WORK TO COMPLETE
Each line that contains the word "logic" is to be copied from the records below.

::: RECORDS SHOWN

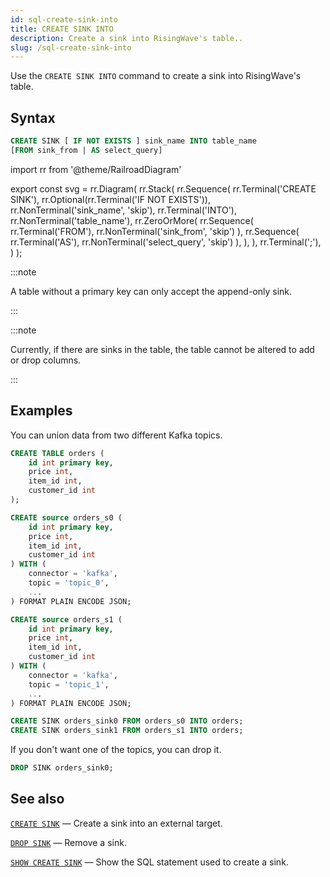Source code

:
```yaml
---
id: sql-create-sink-into
title: CREATE SINK INTO
description: Create a sink into RisingWave's table..
slug: /sql-create-sink-into
---
```

<head>
  <link rel="canonical" href="https://docs.risingwave.com/docs/current/sql-create-sink/" />
</head>

Use the `CREATE SINK INTO` command to create a sink into RisingWave's table.

## Syntax

```sql
CREATE SINK [ IF NOT EXISTS ] sink_name INTO table_name
[FROM sink_from | AS select_query]
```

import rr from '@theme/RailroadDiagram'

export const svg = rr.Diagram(
rr.Stack(
   rr.Sequence(
      rr.Terminal('CREATE SINK'),
      rr.Optional(rr.Terminal('IF NOT EXISTS')),
      rr.NonTerminal('sink_name', 'skip'),
      rr.Terminal('INTO'),
      rr.NonTerminal('table_name'),
      rr.ZeroOrMore(
      rr.Sequence(
         rr.Terminal('FROM'),
         rr.NonTerminal('sink_from', 'skip')
      ),
      rr.Sequence(
         rr.Terminal('AS'),
         rr.NonTerminal('select_query', 'skip')
      ),
   ),
   ),
   rr.Terminal(';'),
)
);

<drawer SVG={svg} />

:::note

A table without a primary key can only accept the append-only sink.

:::

:::note

Currently, if there are sinks in the table, the table cannot be altered to add or drop columns.

:::

## Examples

You can union data from two different Kafka topics.

```sql
CREATE TABLE orders (
    id int primary key,
    price int,
    item_id int,
    customer_id int
);

CREATE source orders_s0 (
    id int primary key,
    price int,
    item_id int,
    customer_id int
) WITH ( 
    connector = 'kafka',
    topic = 'topic_0',
    ...
) FORMAT PLAIN ENCODE JSON;

CREATE source orders_s1 (
    id int primary key,
    price int,
    item_id int,
    customer_id int
) WITH ( 
    connector = 'kafka',
    topic = 'topic_1',
    ...
) FORMAT PLAIN ENCODE JSON;

CREATE SINK orders_sink0 FROM orders_s0 INTO orders;
CREATE SINK orders_sink1 FROM orders_s1 INTO orders;
```

If you don't want one of the topics, you can drop it.

```sql
DROP SINK orders_sink0;
```

## See also

[`CREATE SINK`](sql-create-sink.md) — Create a sink into an external target.

[`DROP SINK`](sql-drop-sink.md) — Remove a sink.

[`SHOW CREATE SINK`](sql-show-create-sink.md) — Show the SQL statement used to create a sink.
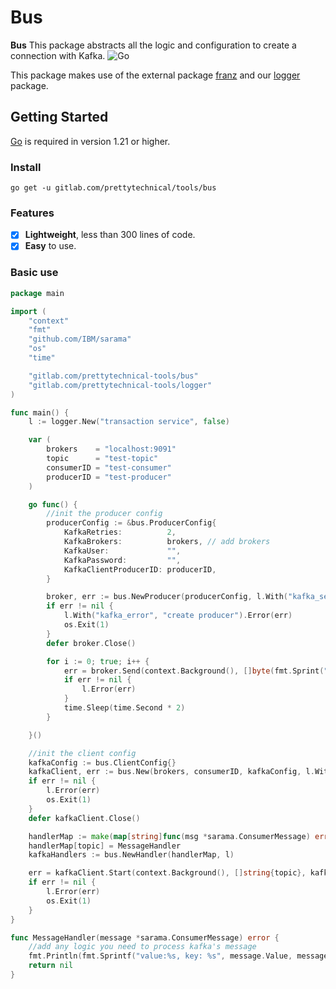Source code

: # Bus

**Bus** This package abstracts all the logic and configuration to create a connection with Kafka.
![Go](https://img.shields.io/badge/Golang-1.21-blue.svg?logo=go&longCache=true&style=flat)

This package makes use of the external package [franz](github.com/twmb/franz-go) and our [logger](gitlab.com/prettytechnical/tools/logger) package.


## Getting Started

[Go](https://golang.org/) is required in version 1.21 or higher.

### Install

`go get -u gitlab.com/prettytechnical/tools/bus`

### Features

* [x] **Lightweight**, less than 300 lines of code.
* [x] **Easy** to use.

### Basic use

```go
package main

import (
	"context"
	"fmt"
	"github.com/IBM/sarama"
	"os"
	"time"

	"gitlab.com/prettytechnical-tools/bus"
	"gitlab.com/prettytechnical-tools/logger"
)

func main() {
	l := logger.New("transaction service", false)

	var (
		brokers    = "localhost:9091"
		topic      = "test-topic"
		consumerID = "test-consumer"
		producerID = "test-producer"
	)

	go func() {
		//init the producer config
		producerConfig := &bus.ProducerConfig{
			KafkaRetries:          2,
			KafkaBrokers:          brokers, // add brokers
			KafkaUser:             "",
			KafkaPassword:         "",
			KafkaClientProducerID: producerID,
		}

		broker, err := bus.NewProducer(producerConfig, l.With("kafka_service", "producer")) // create the producer
		if err != nil {
			l.With("kafka_error", "create producer").Error(err)
			os.Exit(1)
		}
		defer broker.Close()

		for i := 0; true; i++ {
			err = broker.Send(context.Background(), []byte(fmt.Sprint("test-message-", i)), topic, "key", 0) //send message
			if err != nil {
				l.Error(err)
			}
			time.Sleep(time.Second * 2)
		}

	}()

	//init the client config
	kafkaConfig := bus.ClientConfig{}
	kafkaClient, err := bus.New(brokers, consumerID, kafkaConfig, l.With("scope", "kafka-client")) // create the client
	if err != nil {
		l.Error(err)
		os.Exit(1)
	}
	defer kafkaClient.Close()

	handlerMap := make(map[string]func(msg *sarama.ConsumerMessage) error)
	handlerMap[topic] = MessageHandler
	kafkaHandlers := bus.NewHandler(handlerMap, l)

	err = kafkaClient.Start(context.Background(), []string{topic}, kafkaHandlers) //start to consume message
	if err != nil {
		l.Error(err)
		os.Exit(1)
	}
}

func MessageHandler(message *sarama.ConsumerMessage) error {
	//add any logic you need to process kafka's message
	fmt.Println(fmt.Sprintf("value:%s, key: %s", message.Value, message.Key))
	return nil
}

```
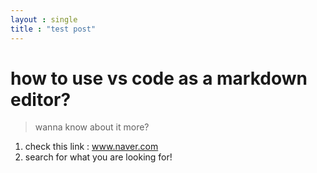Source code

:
 ```yaml
---
layout : single
title : "test post"
---
```

# how to use vs code as a markdown editor?

> wanna know about it more?
1. check this link : www.naver.com
2. search for what you are looking for!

::::::

ANSWER FOR THIS EXERCISE
**Bus** This package abstracts all the logic and configuration to create a connection with Kafka.
	//add any logic you need to process kafka's message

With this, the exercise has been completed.